Showing posts with label Malapropisms. Show all posts
Showing posts with label Malapropisms. Show all posts

Monday, August 26, 2024

Movie Quote of the Day (The Bowery Boys’ ‘Slip’ Mahoney, With One of Many Contributions to the English Language)

Terence Aloysius “Slip” Mahoney [played by Leo Gorcey] [hanging by his fingernails off the edge of a high New York building, with sidekick “Sach” Jones]: “This is what I call a serious dillemania.”— Bowery to Bagdad (1954), story by Elwood Ullman and Edward Bernds, directed by Edward Bernds

As a child nearly 60 years ago, I seldom missed a chance to see on Saturdays on local station Channel 5 a seemingly inexhaustible set of serials produced over 20 years, featuring the kind of young New York roughnecks my family had left behind in our movie to New Jersey.

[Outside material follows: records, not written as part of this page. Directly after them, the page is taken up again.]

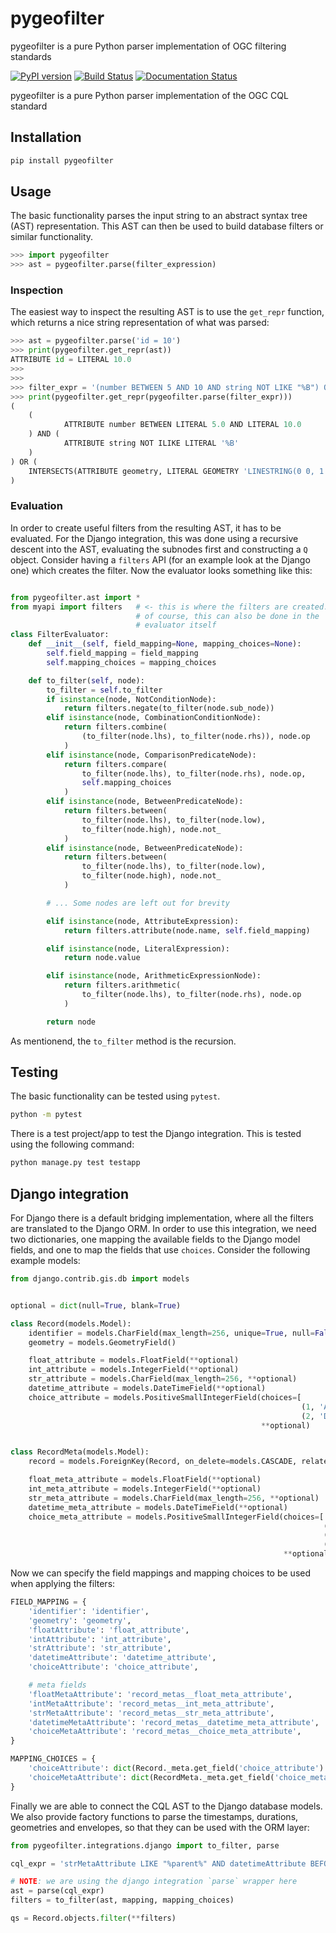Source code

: # pygeofilter
pygeofilter is a pure Python parser implementation of OGC filtering standards

[![PyPI version](https://badge.fury.io/py/pygeofilter.svg)](https://badge.fury.io/py/pygeofilter)
[![Build Status](https://github.com/geopython/pygeofilter/workflows/build%20%E2%9A%99%EF%B8%8F/badge.svg)](https://github.com/geopython/pygeofilter/actions)
[![Documentation Status](https://readthedocs.org/projects/pygeofilter/badge/?version=latest)](https://pygeofilter.readthedocs.io/en/latest/?badge=latest)

pygeofilter is a pure Python parser implementation of the OGC CQL standard

## Installation

```bash
pip install pygeofilter
```

## Usage

The basic functionality parses the input string to an abstract syntax tree (AST) representation.
This AST can then be used to build database filters or similar functionality.

```python
>>> import pygeofilter
>>> ast = pygeofilter.parse(filter_expression)
```

### Inspection

The easiest way to inspect the resulting AST is to use the `get_repr` function, which returns a
nice string representation of what was parsed:

```python
>>> ast = pygeofilter.parse('id = 10')
>>> print(pygeofilter.get_repr(ast))
ATTRIBUTE id = LITERAL 10.0
>>>
>>>
>>> filter_expr = '(number BETWEEN 5 AND 10 AND string NOT LIKE "%B") OR INTERSECTS(geometry, LINESTRING(0 0, 1 1))'
>>> print(pygeofilter.get_repr(pygeofilter.parse(filter_expr)))
(
    (
            ATTRIBUTE number BETWEEN LITERAL 5.0 AND LITERAL 10.0
    ) AND (
            ATTRIBUTE string NOT ILIKE LITERAL '%B'
    )
) OR (
    INTERSECTS(ATTRIBUTE geometry, LITERAL GEOMETRY 'LINESTRING(0 0, 1 1)')
)
```

### Evaluation

In order to create useful filters from the resulting AST, it has to be evaluated. For the
Django integration, this was done using a recursive descent into the AST, evaluating the
subnodes first and constructing a `Q` object. Consider having a `filters` API (for an
example look at the Django one) which creates the filter. Now the evaluator looks something
like this:

```python

from pygeofilter.ast import *
from myapi import filters   # <- this is where the filters are created.
                            # of course, this can also be done in the
                            # evaluator itself
class FilterEvaluator:
    def __init__(self, field_mapping=None, mapping_choices=None):
        self.field_mapping = field_mapping
        self.mapping_choices = mapping_choices

    def to_filter(self, node):
        to_filter = self.to_filter
        if isinstance(node, NotConditionNode):
            return filters.negate(to_filter(node.sub_node))
        elif isinstance(node, CombinationConditionNode):
            return filters.combine(
                (to_filter(node.lhs), to_filter(node.rhs)), node.op
            )
        elif isinstance(node, ComparisonPredicateNode):
            return filters.compare(
                to_filter(node.lhs), to_filter(node.rhs), node.op,
                self.mapping_choices
            )
        elif isinstance(node, BetweenPredicateNode):
            return filters.between(
                to_filter(node.lhs), to_filter(node.low),
                to_filter(node.high), node.not_
            )
        elif isinstance(node, BetweenPredicateNode):
            return filters.between(
                to_filter(node.lhs), to_filter(node.low),
                to_filter(node.high), node.not_
            )

        # ... Some nodes are left out for brevity

        elif isinstance(node, AttributeExpression):
            return filters.attribute(node.name, self.field_mapping)

        elif isinstance(node, LiteralExpression):
            return node.value

        elif isinstance(node, ArithmeticExpressionNode):
            return filters.arithmetic(
                to_filter(node.lhs), to_filter(node.rhs), node.op
            )

        return node
```

As mentionend, the `to_filter` method is the recursion.

## Testing

The basic functionality can be tested using `pytest`.

```bash
python -m pytest
```

There is a test project/app to test the Django integration. This is tested using the following
command:

```bash
python manage.py test testapp
```


## Django integration

For Django there is a default bridging implementation, where all the filters are translated to the
Django ORM. In order to use this integration, we need two dictionaries, one mapping the available
fields to the Django model fields, and one to map the fields that use `choices`. Consider the
following example models:

```python
from django.contrib.gis.db import models


optional = dict(null=True, blank=True)

class Record(models.Model):
    identifier = models.CharField(max_length=256, unique=True, null=False)
    geometry = models.GeometryField()

    float_attribute = models.FloatField(**optional)
    int_attribute = models.IntegerField(**optional)
    str_attribute = models.CharField(max_length=256, **optional)
    datetime_attribute = models.DateTimeField(**optional)
    choice_attribute = models.PositiveSmallIntegerField(choices=[
                                                                 (1, 'ASCENDING'),
                                                                 (2, 'DESCENDING'),],
                                                        **optional)


class RecordMeta(models.Model):
    record = models.ForeignKey(Record, on_delete=models.CASCADE, related_name='record_metas')

    float_meta_attribute = models.FloatField(**optional)
    int_meta_attribute = models.IntegerField(**optional)
    str_meta_attribute = models.CharField(max_length=256, **optional)
    datetime_meta_attribute = models.DateTimeField(**optional)
    choice_meta_attribute = models.PositiveSmallIntegerField(choices=[
                                                                      (1, 'X'),
                                                                      (2, 'Y'),
                                                                      (3, 'Z')],
                                                             **optional)
```

Now we can specify the field mappings and mapping choices to be used when applying the filters:

```python
FIELD_MAPPING = {
    'identifier': 'identifier',
    'geometry': 'geometry',
    'floatAttribute': 'float_attribute',
    'intAttribute': 'int_attribute',
    'strAttribute': 'str_attribute',
    'datetimeAttribute': 'datetime_attribute',
    'choiceAttribute': 'choice_attribute',

    # meta fields
    'floatMetaAttribute': 'record_metas__float_meta_attribute',
    'intMetaAttribute': 'record_metas__int_meta_attribute',
    'strMetaAttribute': 'record_metas__str_meta_attribute',
    'datetimeMetaAttribute': 'record_metas__datetime_meta_attribute',
    'choiceMetaAttribute': 'record_metas__choice_meta_attribute',
}

MAPPING_CHOICES = {
    'choiceAttribute': dict(Record._meta.get_field('choice_attribute').choices),
    'choiceMetaAttribute': dict(RecordMeta._meta.get_field('choice_meta_attribute').choices),
}
```

Finally we are able to connect the CQL AST to the Django database models. We also provide factory
functions to parse the timestamps, durations, geometries and envelopes, so that they can be used
with the ORM layer:

```python
from pygeofilter.integrations.django import to_filter, parse

cql_expr = 'strMetaAttribute LIKE "%parent%" AND datetimeAttribute BEFORE 2000-01-01T00:00:01Z'

# NOTE: we are using the django integration `parse` wrapper here
ast = parse(cql_expr)
filters = to_filter(ast, mapping, mapping_choices)

qs = Record.objects.filter(**filters)
```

This Thursday, as part of its “Summer Under the Stars” festival, TCM will devote 24 hours of its schedule to Leo Gorcey (1913-1969), the center of the group of actors who, whether known as the Dead End Kids, the East Side Kids, or, as I came to know them, the Bowery Boys, appeared in 69 movies.

The Dead End Kids took their name from the stage and film in which they first featured as supporting players, Sidney Kingsley’s drama Dead End. The playwright furnished them with material about as funny as a heart attack.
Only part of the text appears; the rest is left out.